Use the bamboo sushi mat to shape, not roll.
The difference between maki, nigiri, and sashimi.
Rice cookers are amazing.
We both look cute in aprons.
When I bought tickets for the Crate Cooking School Sushi class, I figured we’d learn how to roll sushi and that’s about where my expectations ended. To me, it still sounded like a great deal! Help us learn to make some fun treats to bring to dinner parties! It was also a bit of a risky Christmas gift, since I was basing my purchase on a handful of greatly varied Facebook & Yelp reviews. As it turns out, for two wannabe kitchen masters, the class was the perfect combination of tips, tricks, and confidence building.
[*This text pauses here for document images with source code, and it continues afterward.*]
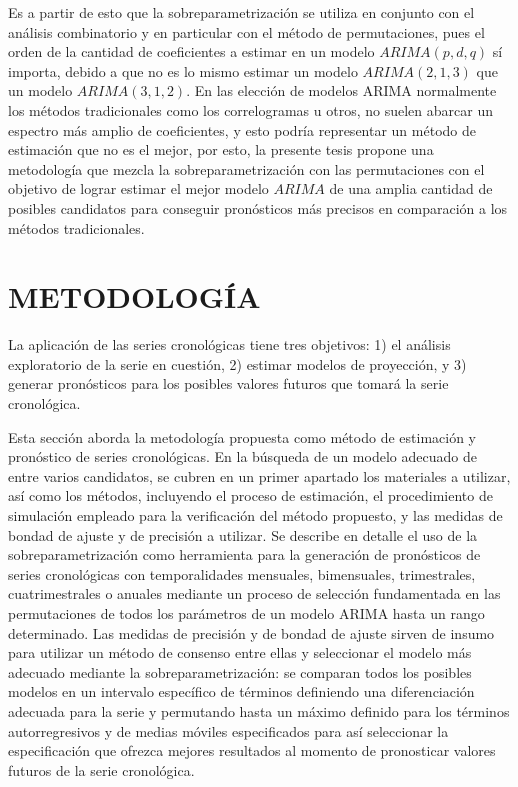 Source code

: \documentclass[
]{article}
\begin{document}
Es a partir de esto que la sobreparametrización se utiliza en conjunto
con el análisis combinatorio y en particular con el método de
permutaciones, pues el orden de la cantidad de coeficientes a estimar en
un modelo \(ARIMA(p,d,q)\) sí importa, debido a que no es lo mismo
estimar un modelo \(ARIMA(2,1,3)\) que un modelo \(ARIMA(3,1,2)\). En
las elección de modelos ARIMA normalmente los métodos tradicionales como
los correlogramas u otros, no suelen abarcar un espectro más amplio de
coeficientes, y esto podría representar un método de estimación que no
es el mejor, por esto, la presente tesis propone una metodología que
mezcla la sobreparametrización con las permutaciones con el objetivo de
lograr estimar el mejor modelo \(ARIMA\) de una amplia cantidad de
posibles candidatos para conseguir pronósticos más precisos en
comparación a los métodos tradicionales.

\newpage

\section{METODOLOGÍA}

La aplicación de las series cronológicas tiene tres objetivos: 1) el
análisis exploratorio de la serie en cuestión, 2) estimar modelos de
proyección, y 3) generar pronósticos para los posibles valores futuros
que tomará la serie cronológica.

Esta sección aborda la metodología propuesta como método de estimación y
pronóstico de series cronológicas. En la búsqueda de un modelo adecuado
de entre varios candidatos, se cubren en un primer apartado los
materiales a utilizar, así como los métodos, incluyendo el proceso de
estimación, el procedimiento de simulación empleado para la verificación
del método propuesto, y las medidas de bondad de ajuste y de precisión a
utilizar. Se describe en detalle el uso de la sobreparametrización como
herramienta para la generación de pronósticos de series cronológicas con
temporalidades mensuales, bimensuales, trimestrales, cuatrimestrales o
anuales mediante un proceso de selección fundamentada en las
permutaciones de todos los parámetros de un modelo ARIMA hasta un rango
determinado. Las medidas de precisión y de bondad de ajuste sirven de
insumo para utilizar un método de consenso entre ellas y seleccionar el
modelo más adecuado mediante la sobreparametrización: se comparan todos
los posibles modelos en un intervalo específico de términos definiendo
una diferenciación adecuada para la serie y permutando hasta un máximo
definido para los términos autorregresivos y de medias móviles
especificados para así seleccionar la especificación que ofrezca mejores
resultados al momento de pronosticar valores futuros de la serie
cronológica.
\end{document}
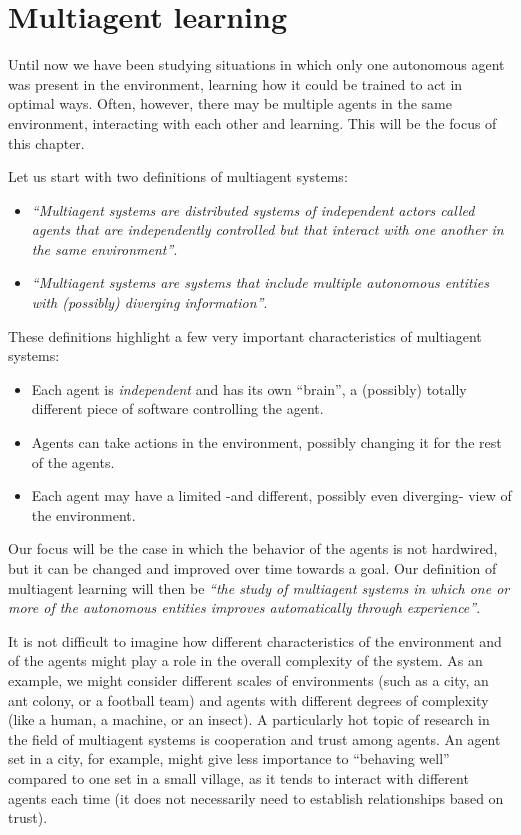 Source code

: \chapter{Multiagent learning}
Until now we have been studying situations in which only one autonomous agent was present in the environment, learning how it could be trained to act in optimal ways. Often, however, there may be multiple agents in the same environment, interacting with each other and learning. This will be the focus of this chapter.

Let us start with two definitions of multiagent systems:

\begin{itemize}
    \item \textit{``Multiagent systems are distributed systems of independent actors called agents that are independently controlled but that interact with one another in the same environment''}. \cite{wooldridge02} \cite{10.1007/978-3-030-01713-2_1}
    \item \textit{``Multiagent systems are systems that include multiple autonomous entities with (possibly) diverging information''}. \cite{ShohamLeytonBrown09}
\end{itemize}

These definitions highlight a few very important characteristics of multiagent systems:

\begin{itemize}
    \item Each agent is \textit{independent} and has its own ``brain'', a (possibly) totally different piece of software controlling the agent.
    \item Agents can take actions in the environment, possibly changing it for the rest of the agents.
    \item Each agent may have a limited -and different, possibly even diverging- view of the environment.
\end{itemize}

Our focus will be the case in which the behavior of the agents is not hardwired, but it can be changed and improved over time towards a goal. Our definition of multiagent learning will then be \textit{``the study of multiagent systems in which one or more of the autonomous entities improves automatically through experience''}.

It is not difficult to imagine how different characteristics of the environment and of the agents might play a role in the overall complexity of the system. As an example, we might consider different scales of environments (such as a city, an ant colony, or a football team) and agents with different degrees of complexity (like a human, a machine, or an insect). A particularly hot topic of research in the field of multiagent systems is cooperation and trust among agents. An agent set in a city, for example, might give less importance to ``behaving well'' compared to one set in a small village, as it tends to interact with different agents each time (it does not necessarily need to establish relationships based on trust).

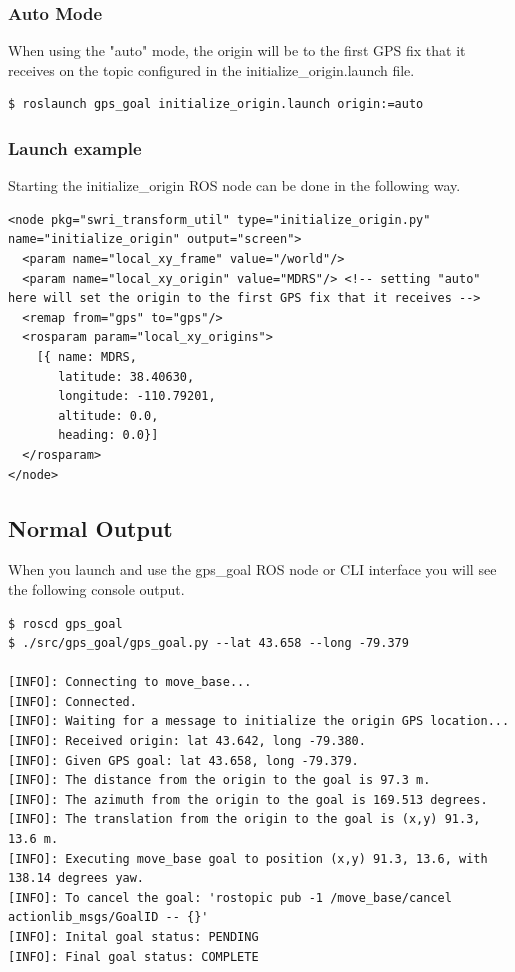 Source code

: \documentclass[runningheads,a4paper]{llncs}
\begin{document}
\subsubsection*{Auto Mode}
When using the "auto" mode, the origin will be to the first GPS fix that it receives on the topic configured in the initialize\_origin.launch file.
\begin{lstlisting}[frame=single,basicstyle=\ttfamily\footnotesize,breaklines=true]
$ roslaunch gps_goal initialize_origin.launch origin:=auto
\end{lstlisting}

\subsubsection*{Launch example}
Starting the initialize\_origin ROS node can be done in the following way.

\begin{lstlisting}[frame=single,basicstyle=\ttfamily\footnotesize,breaklines=true,caption={An example launch config to start the initialize\_origin ROS node.}]
<node pkg="swri_transform_util" type="initialize_origin.py" name="initialize_origin" output="screen">
  <param name="local_xy_frame" value="/world"/>
  <param name="local_xy_origin" value="MDRS"/> <!-- setting "auto" here will set the origin to the first GPS fix that it receives -->
  <remap from="gps" to="gps"/>
  <rosparam param="local_xy_origins">
    [{ name: MDRS,
       latitude: 38.40630,
       longitude: -110.79201,
       altitude: 0.0,
       heading: 0.0}]
  </rosparam>
</node>
\end{lstlisting}

\subsection{Normal Output}
When you launch and use the gps\_goal ROS node or CLI interface you will see the following console output.

\begin{lstlisting}[frame=single,basicstyle=\ttfamily\footnotesize,breaklines=true]
$ roscd gps_goal
$ ./src/gps_goal/gps_goal.py --lat 43.658 --long -79.379

[INFO]: Connecting to move_base...
[INFO]: Connected.
[INFO]: Waiting for a message to initialize the origin GPS location...
[INFO]: Received origin: lat 43.642, long -79.380.
[INFO]: Given GPS goal: lat 43.658, long -79.379.
[INFO]: The distance from the origin to the goal is 97.3 m.
[INFO]: The azimuth from the origin to the goal is 169.513 degrees.
[INFO]: The translation from the origin to the goal is (x,y) 91.3, 13.6 m.
[INFO]: Executing move_base goal to position (x,y) 91.3, 13.6, with 138.14 degrees yaw.
[INFO]: To cancel the goal: 'rostopic pub -1 /move_base/cancel actionlib_msgs/GoalID -- {}'
[INFO]: Inital goal status: PENDING
[INFO]: Final goal status: COMPLETE
\end{lstlisting}
\end{document}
Oh, and a stomach-bursting amount of sushi (we’ll get to that soon).
As we walked in, a cheerful woman greeted us with coffee & tea, which sounded delightful on a rainy day. She ushered us into a room with a few tables and chairs draped with black aprons. Dave & I smiled sheepishly and tied them on before helping ourselves to a hot drink. Finally, after the rest of the class filtered in, we heard a quick sales pitch which involved some of the products we used in class and Chef Jeremy arrived. With a bit of history and terminology, we were off into the world of sushi!
After we walked into the kitchen, we divided into groups, elementary-school style. Each team of 4-5 found a set of cutting boards, knives, bowls, etc at their stations and Jeremy assured us we could use any other utensils we needed – (ie the perfect time to try out some super sharp, expensive knives). As we all looked on, he demonstrated each of the steps, from cooking the rice to making the cucumber salad, in a way that felt relatable to near-total n00bs like us.
What We Learned
1. Back to Basics
First, we walked through the skill we assumed we already knew – how to cook rice. Apparently, it’s supposed to be very thoroughly rinsed before it’s cooked. And stirring is bad. News to us! We were also surprised to learn the recipe called for sugar and even a very specific kind of rice (again – TOTAL n00bs here). After rice-cooking humbled us, we rebuilt some confidence cutting cucumbers under the tutelage of Chef Jeremy. It all came together on the mat. The cooled, seasoned rice, the veggies, and the fish, were all set around us at the station. Dave stepped up to the plate first, dipping his fingers into the water and pressing a ball of rice into the nori. We decided to be merciful (to ourselves and our “classmates” who would ultimately eat our sushi rolls) and spread wasabi sparingly.
Dave learned the most during the actual rolling of the sushi. Chef Jeremy created his sushi easily by hand – only using the mat to shape it afterward. We were both surprised to find that the stickiness of the rice made rolling that much simpler. We assumed the opposite!
3. Love Stuff
Teamwork is a fun date! We cook together almost every Wednesday, so we’re not new to the concept of cooking + learning = BONDING. Also, aprons are sexy and we want all the cool cooking tools – specifically the breakfast-oriented ones.
What We Loved
1. Chef Jeremy
Equal parts entertaining and informative. While I’m usually happy to learn a new dish from Pinterest or YouTube, there’s something to be said for hands-on, in-person training. He happily answered our questions and the helpful tips sprinkled throughout the class were more than you could ever gather while attempting an obscure recipe online.
2. Our Partners
We’re both a bit introverted, so we loved being pushed out of our comfort zone by partnering with a few other classmates to make the rolls. Our partners were a father and son duo from a neighborhood close to Dave’s, and the son was a 13-year-old with big dreams of becoming a chef. Watching his enthusiasm was just as enjoyable as perfecting our rolling technique!
3. The Sushi (duh)
The moment we were truly waiting for – the final product! We lined up at least 7 trays of sushi in the main room and with plates in hand, we lined up to feast.
Note: Remember when we said we were merciful with the wasabi? Well, little did we know the courtesy was not returned. No hard feelings, fellow classmates…None at all….
After our adventure at the Crate Cooking School sushi class, we tried out our skills for dinner. To our surprise, we did pretty well! We did learn that white sushi rice is critical (I tried brown…way to go) and that wasabi helps add a needed kick to vegetarian rolls. Needless to say, we’re excited to break these out at a dinner party staple to show off our skills!